I’ve noticed that whenever major economic news drops, spreads blow out everywhere. But I’m trying to understand if this happens uniformly across all brokers or if OANDA handles it differently.
More importantly, I’m curious whether rebates can actually help cushion the impact when spreads widen hard. Like, if I’m trading during a news event and the spread jumps from 1 pip to 3 or 4 pips, does the rebate I get from GlobeGain make that situation any better? Or am I just stuck paying the higher cost no matter what?
Has anyone tracked their actual costs during news events on OANDA and seen how much the rebate actually covered? I’m trying to figure out if I should just avoid news entirely or if I can make it work with good rebate rates.
Rebates cannot fully buffer news spreads. This is crucial to understand.
During major economic data, OANDA spreads widen from 1 to 3-4 pips on EUR/USD. Your rebate (usually 0.3-0.5 pips) might cover 15-20% of that increase.
If you trade 1 lot at normal spread (1 pip), your cost is 0.65 pips after rebate. If the spread jumps to 4 pips during news, your net cost is 3.35 pips after rebate.
You saved 0.35 pips. That’s something, but the bulk of the cost hit is still there.
Solution: don’t scalp news if your strategy depends on tight spreads. Either sit out high-impact news or use wider stops.
Some traders try to profit from news volatility. If that’s your play, OANDA isn’t ideal because of the spread widening.
Brokers like FxPro or IC Markets sometimes maintain tighter spreads during news because they have more liquidity. The cost difference might offset higher base commissions.

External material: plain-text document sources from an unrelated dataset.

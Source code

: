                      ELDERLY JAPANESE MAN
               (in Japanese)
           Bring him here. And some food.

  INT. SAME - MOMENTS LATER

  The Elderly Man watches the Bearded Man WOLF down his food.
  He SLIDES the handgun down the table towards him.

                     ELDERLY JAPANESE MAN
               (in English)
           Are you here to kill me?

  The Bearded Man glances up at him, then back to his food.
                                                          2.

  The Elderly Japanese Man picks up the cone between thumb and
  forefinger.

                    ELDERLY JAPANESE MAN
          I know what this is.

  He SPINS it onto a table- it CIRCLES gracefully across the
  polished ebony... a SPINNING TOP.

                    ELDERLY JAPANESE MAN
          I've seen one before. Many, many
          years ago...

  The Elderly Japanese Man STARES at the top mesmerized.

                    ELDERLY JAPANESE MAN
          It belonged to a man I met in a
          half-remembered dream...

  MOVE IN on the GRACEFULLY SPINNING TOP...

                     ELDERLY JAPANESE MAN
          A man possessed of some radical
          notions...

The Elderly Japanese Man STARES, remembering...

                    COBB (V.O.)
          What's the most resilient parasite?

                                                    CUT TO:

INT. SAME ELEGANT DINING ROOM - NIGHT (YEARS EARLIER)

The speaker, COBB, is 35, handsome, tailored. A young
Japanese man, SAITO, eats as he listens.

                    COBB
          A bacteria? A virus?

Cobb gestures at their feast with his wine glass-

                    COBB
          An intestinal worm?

If you’re serious about news trading, test your actual costs on 2-3 brokers during real news events. Don’t assume spreads. Track actual fills and calculate real cost per trade during volatility.
News spreads widen. Rebates barely help. Avoid news if tight spreads critical.
I learned this the hard way during the Fed decision last month. I tried to trade EUR/USD right when Powell spoke.
OANDA spread jumped from 1.2 pips to almost 5 pips. My rebate covered maybe 0.4 pips of that. So I paid real cost of 4.6 pips on that one trade.
It was a loss before the market even moved. The spread widening ate my entire edge.
Now I just don’t trade for 30 minutes after major news drops. My rebate works great on normal conditions, but it can’t save me if I’m trading during chaos.
I actually tested this systematically over three months. I tracked my costs during normal market hours versus during high-impact news events.
OANDA spreads on EUR/USD run 1.1 pips average normally. During NFP or ECB decisions, they jump to 3-4 pips.
My GlobeGain rebate is steady at 0.3 pips. So during normal trading, I net 0.8 pips cost. During news, I’m paying 2.7-3.7 pips.
The rebate doesn’t create buffer. It’s just a flat reduction. When spreads widen, I feel 100% of the pain.
What changed my approach: I now plan my position sizes around news events. If I’m holding through a major event, I use wider stops. If I’m trading around the news, I trade smaller size because my real cost just tripled.
Spreads widen more than rebates help. Plan accordingly.